§ Dataset content

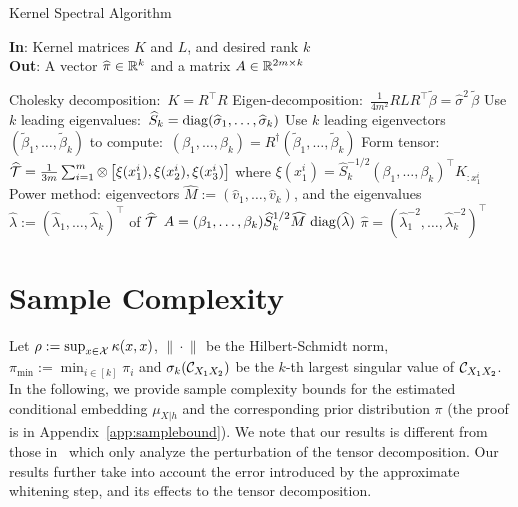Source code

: \documentclass{article}
\begin{document}
\begin{algorithm}[t!]
\caption{Kernel Spectral Algorithm}
 	\textbf{In}: Kernel matrices $K$ and $L$, and desired rank $k$ \\
	\textbf{Out}: A vector $\widehat \pi \in \mathbb{R}^k$ and a matrix $A \in \mathbb{R}^{2m\times k}$\\[-0.4cm]
  \begin{algorithmic}[1]
    \STATE Cholesky decomposition:\ $K=R^\top R$
    \STATE Eigen-decomposition:\ $\frac{1}{4m^2} R L R^\top \widetilde{\beta} = \widehat \sigma^2\,\widetilde{\beta}$
    \STATE Use $k$ leading eigenvalues:\ $\widehat S_k = \mathop{\mathrm{diag}}(\widehat \sigma_1,\ldots,\widehat \sigma_k)$
    \STATE Use $k$ leading eigenvectors $(\widetilde{\beta}_1,\ldots,\widetilde{\beta}_k)$ to
    compute:\ $(\beta_1,\ldots,\beta_k) = R^\dagger (\widetilde{\beta}_1,\ldots,\widetilde{\beta}_k)$
		\STATE Form tensor: $\widehat {{\mathcal{T}}} = \frac{1}{3m}\sum\nolimits_{i=1}^m \otimes\left[\xi(x_1^i), \xi(x_2^i), \xi(x_3^i)\right]$ where $\xi(x_1^i) = \widehat S_k^{-1/2} (\beta_1,\ldots,\beta_k)^\top K_{:x_1^i}$
		\STATE Power method: eigenvectors $\widehat M:=(\widehat v_1,\ldots,\widehat v_k)$, and the eigenvalues $\widehat \lambda := (\widehat\lambda_1,\ldots,\widehat\lambda_k)^\top$ of $\widehat {{\mathcal{T}}}$
		\STATE $A = (\beta_1,\ldots,\beta_k) \widehat  S_k^{1/2} \widehat M \, \mathop{\mathrm{diag}}(\widehat \lambda)$
		\STATE $\widehat \pi = (\widehat\lambda_1^{-2},\ldots,\widehat\lambda_k^{-2})^\top$
  \end{algorithmic}
  \label{alg:multiview}
\end{algorithm}

\vspace{-3mm}
\section{Sample Complexity}
\vspace{-2mm}

Let $\rho:=\sup_{x \in \mathcal{X}} \kappa(x,x)$,   $\| \cdot\|_{}$ be the Hilbert-Schmidt norm, $\pi_{\min}:=\min_{i\in [k]} \pi_i$ and $\sigma_k(\mathcal{C}_{X_1X_2})$ be the $k$-th largest singular value of $\mathcal{C}_{X_1X_2}$. In the following, we provide sample complexity bounds for the estimated conditional embedding $\mu_{X|h}$ and the corresponding prior distribution $\pi$ (the proof is in Appendix~\ref{app:samplebound}). We note that our results is different from those in~\citet{AnandkumarEtal:tensor12} which only analyze the perturbation of the tensor decomposition. Our results further take into account the error introduced by the approximate whitening step, and its effects to the tensor decomposition.
\end{document}
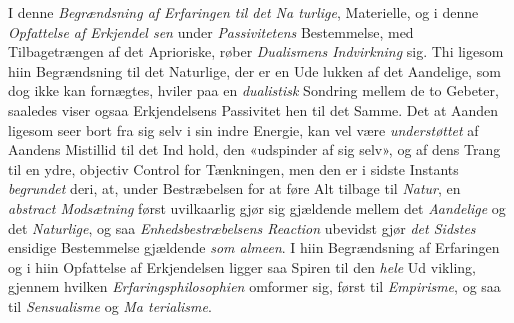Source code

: I denne \emph{Begrændsning af Erfaringen til det Na\-%
turlige}, Materielle, og i denne \emph{Opfattelse af Erkjendel\-%
sen} under \emph{Passivitetens} Bestemmelse, med Tilbagetrængen
af det Aprioriske, røber \emph{Dualismens Indvirkning} sig. Thi
ligesom hiin Begrændsning til det Naturlige, der er en Ude\-%
lukken af det Aandelige, som dog ikke kan fornægtes, hviler
paa en \emph{dualistisk} Sondring mellem de to Gebeter, saaledes
viser ogsaa Erkjendelsens Passivitet hen til det Samme. Det
at Aanden ligesom seer bort fra sig selv i sin indre Energie,
kan vel være \emph{understøttet} af Aandens Mistillid til det Ind\-%
hold, den «udspinder af sig selv», og af dens Trang til en
ydre, objectiv Control for Tænkningen, men den er i sidste
Instants \emph{begrundet} deri, at, under Bestræbelsen for at føre
Alt tilbage til \emph{Natur}, en \emph{abstract Modsætning} først
uvilkaarlig gjør sig gjældende mellem det \emph{Aandelige} og det
\emph{Naturlige}, og saa \emph{Enhedsbestræbelsens Reaction}
ubevidst gjør \emph{det Sidstes} ensidige Bestemmelse gjældende
\emph{som almeen}. I hiin Begrændsning af Erfaringen og i hiin
Opfattelse af Erkjendelsen ligger saa Spiren til den \emph{hele} Ud\-%
vikling, gjennem hvilken \emph{Erfaringsphilosophien} omformer
sig, først til \emph{Empirisme}, og saa til \emph{Sensualisme} og \emph{Ma\-%
terialisme}.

§ Task brief
Set down every entry exactly as it appears, but skip the pictures.

§ Result below
Source code

: \documentclass{article}
\begin{document}
\begin{algorithm}[t!]
\caption{Kernel Spectral Algorithm}
 	\textbf{In}: Kernel matrices $K$ and $L$, and desired rank $k$ \\
	\textbf{Out}: A vector $\widehat \pi \in \mathbb{R}^k$ and a matrix $A \in \mathbb{R}^{2m\times k}$\\[-0.4cm]
  \begin{algorithmic}[1]
    \STATE Cholesky decomposition:\ $K=R^\top R$
    \STATE Eigen-decomposition:\ $\frac{1}{4m^2} R L R^\top \widetilde{\beta} = \widehat \sigma^2\,\widetilde{\beta}$
    \STATE Use $k$ leading eigenvalues:\ $\widehat S_k = \mathop{\mathrm{diag}}(\widehat \sigma_1,\ldots,\widehat \sigma_k)$
    \STATE Use $k$ leading eigenvectors $(\widetilde{\beta}_1,\ldots,\widetilde{\beta}_k)$ to
    compute:\ $(\beta_1,\ldots,\beta_k) = R^\dagger (\widetilde{\beta}_1,\ldots,\widetilde{\beta}_k)$
		\STATE Form tensor: $\widehat {{\mathcal{T}}} = \frac{1}{3m}\sum\nolimits_{i=1}^m \otimes\left[\xi(x_1^i), \xi(x_2^i), \xi(x_3^i)\right]$ where $\xi(x_1^i) = \widehat S_k^{-1/2} (\beta_1,\ldots,\beta_k)^\top K_{:x_1^i}$
		\STATE Power method: eigenvectors $\widehat M:=(\widehat v_1,\ldots,\widehat v_k)$, and the eigenvalues $\widehat \lambda := (\widehat\lambda_1,\ldots,\widehat\lambda_k)^\top$ of $\widehat {{\mathcal{T}}}$
		\STATE $A = (\beta_1,\ldots,\beta_k) \widehat  S_k^{1/2} \widehat M \, \mathop{\mathrm{diag}}(\widehat \lambda)$
		\STATE $\widehat \pi = (\widehat\lambda_1^{-2},\ldots,\widehat\lambda_k^{-2})^\top$
  \end{algorithmic}
  \label{alg:multiview}
\end{algorithm}

\vspace{-3mm}
\section{Sample Complexity}
\vspace{-2mm}

Let $\rho:=\sup_{x \in \mathcal{X}} \kappa(x,x)$,   $\| \cdot\|_{}$ be the Hilbert-Schmidt norm, $\pi_{\min}:=\min_{i\in [k]} \pi_i$ and $\sigma_k(\mathcal{C}_{X_1X_2})$ be the $k$-th largest singular value of $\mathcal{C}_{X_1X_2}$. In the following, we provide sample complexity bounds for the estimated conditional embedding $\mu_{X|h}$ and the corresponding prior distribution $\pi$ (the proof is in Appendix~\ref{app:samplebound}). We note that our results is different from those in~\citet{AnandkumarEtal:tensor12} which only analyze the perturbation of the tensor decomposition. Our results further take into account the error introduced by the approximate whitening step, and its effects to the tensor decomposition.
\end{document}
Source code

: I denne \emph{Begrændsning af Erfaringen til det Na\-%
turlige}, Materielle, og i denne \emph{Opfattelse af Erkjendel\-%
sen} under \emph{Passivitetens} Bestemmelse, med Tilbagetrængen
af det Aprioriske, røber \emph{Dualismens Indvirkning} sig. Thi
ligesom hiin Begrændsning til det Naturlige, der er en Ude\-%
lukken af det Aandelige, som dog ikke kan fornægtes, hviler
paa en \emph{dualistisk} Sondring mellem de to Gebeter, saaledes
viser ogsaa Erkjendelsens Passivitet hen til det Samme. Det
at Aanden ligesom seer bort fra sig selv i sin indre Energie,
kan vel være \emph{understøttet} af Aandens Mistillid til det Ind\-%
hold, den «udspinder af sig selv», og af dens Trang til en
ydre, objectiv Control for Tænkningen, men den er i sidste
Instants \emph{begrundet} deri, at, under Bestræbelsen for at føre
Alt tilbage til \emph{Natur}, en \emph{abstract Modsætning} først
uvilkaarlig gjør sig gjældende mellem det \emph{Aandelige} og det
\emph{Naturlige}, og saa \emph{Enhedsbestræbelsens Reaction}
ubevidst gjør \emph{det Sidstes} ensidige Bestemmelse gjældende
\emph{som almeen}. I hiin Begrændsning af Erfaringen og i hiin
Opfattelse af Erkjendelsen ligger saa Spiren til den \emph{hele} Ud\-%
vikling, gjennem hvilken \emph{Erfaringsphilosophien} omformer
sig, først til \emph{Empirisme}, og saa til \emph{Sensualisme} og \emph{Ma\-%
terialisme}.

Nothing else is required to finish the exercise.